- Opening Delimiter -

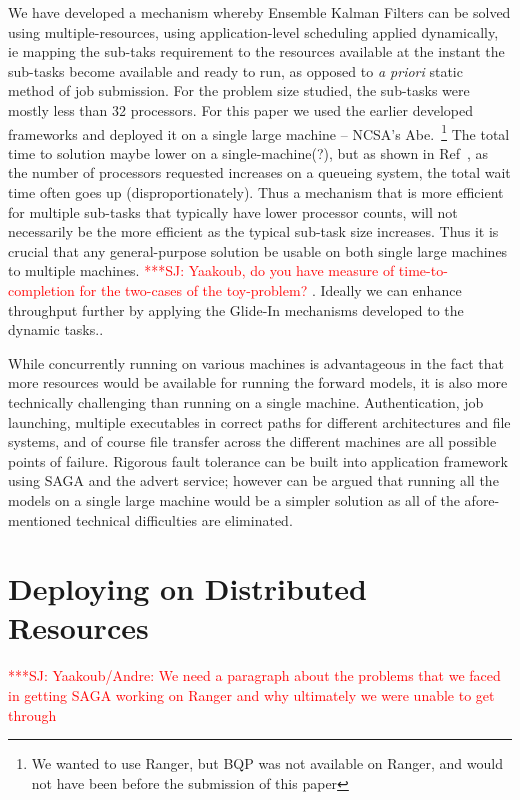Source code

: \documentclass[conference,final]{IEEEtran}
\newcommand{\jhanote}[1]{ {\textcolor{red} { ***SJ: #1 }}}
\newcommand{\jhanote}[1]{}
\begin{document}
We have developed a mechanism whereby Ensemble Kalman Filters can be
solved using multiple-resources, using application-level scheduling
applied dynamically, ie mapping the sub-taks requirement to the
resources available at the instant the sub-tasks become available and
ready to run, as opposed to {\it a priori} static method of job
submission. For the problem size studied, the sub-tasks were mostly
less than 32 processors. For this paper we used the earlier developed
frameworks and deployed it on a single large machine -- NCSA's
Abe.~\footnote{We wanted to use Ranger, but BQP was not available on
  Ranger, and would not have been before the submission of this paper}
The total time to solution maybe lower on a single-machine(?), but as
shown in Ref~\cite{novelsubmissionmode}, as the number of processors
requested increases on a queueing system, the total wait time often
goes up (disproportionately). Thus a mechanism that is more efficient
for multiple sub-tasks that typically have lower processor counts,
will not necessarily be the more efficient as the typical sub-task
size increases. Thus it is crucial that any general-purpose solution
be usable on both single large machines to multiple machines.
\jhanote{Yaakoub, do you have measure of time-to-completion for the
  two-cases of the toy-problem?}. Ideally we can enhance throughput
further by applying the Glide-In mechanisms developed to the dynamic
tasks..


While concurrently running on various machines is advantageous in the
fact that more resources would be available for running the forward
models, it is also more technically challenging than running on a
single machine.  Authentication, job launching, multiple executables
in correct paths for different architectures and file systems, and of
course file transfer across the different machines are all possible
points of failure. Rigorous fault tolerance can be built into
application framework using SAGA and the advert service; however can
be argued that running all the models on a single large machine would
be a simpler solution as all of the afore-mentioned technical
difficulties are eliminated.

\section{Deploying on Distributed Resources}

\jhanote{Yaakoub/Andre: We need a paragraph about the problems that we
  faced in getting SAGA working on Ranger and why ultimately we were
  unable to get through}
\end{document}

- Closing Delimiter -

Please work out how many lines in the records hold the string "SAGA", and give only the number.

* Problem solution: 2